**What is being asked**
Take each line from the entries that holds "time" and copy it out.

**Records provided**
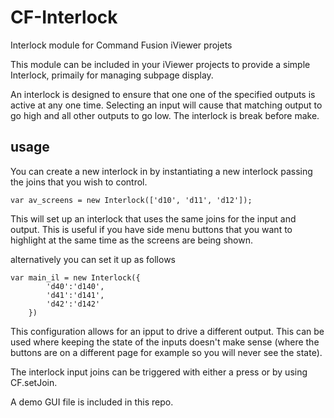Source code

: # CF-Interlock
Interlock module for Command Fusion iViewer projets

This module can be included in your iViewer projects to provide a simple Interlock, primaily for managing subpage display. 

An interlock is designed to ensure that one one of the specified outputs is active at any one time. Selecting an input will cause that matching output to go high and all other outputs to go low. The interlock is break before make.

## usage
You can create a new interlock in by instantiating a new interlock passing the joins that you wish to control.

```
var av_screens = new Interlock(['d10', 'd11', 'd12']);
```
This will set up an interlock that uses the same joins for the input and output. This is useful if you have side menu buttons that you want to highlight at the same time as the screens are being shown.


alternatively you can set it up as follows

```
var main_il = new Interlock({
		'd40':'d140',
		'd41':'d141',
		'd42':'d142'
	})
```

This configuration allows for an ipput to drive a different output. This can be used where keeping the state of the inputs doesn't make sense (where the buttons are on a different page for example so you will never see the state).

The interlock input joins can be triggered with either a press or by using CF.setJoin.

A demo GUI file is included in this repo.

**Written answer**
An interlock is designed to ensure that one one of the specified outputs is active at any one time. Selecting an input will cause that matching output to go high and all other outputs to go low. The interlock is break before make.
This will set up an interlock that uses the same joins for the input and output. This is useful if you have side menu buttons that you want to highlight at the same time as the screens are being shown.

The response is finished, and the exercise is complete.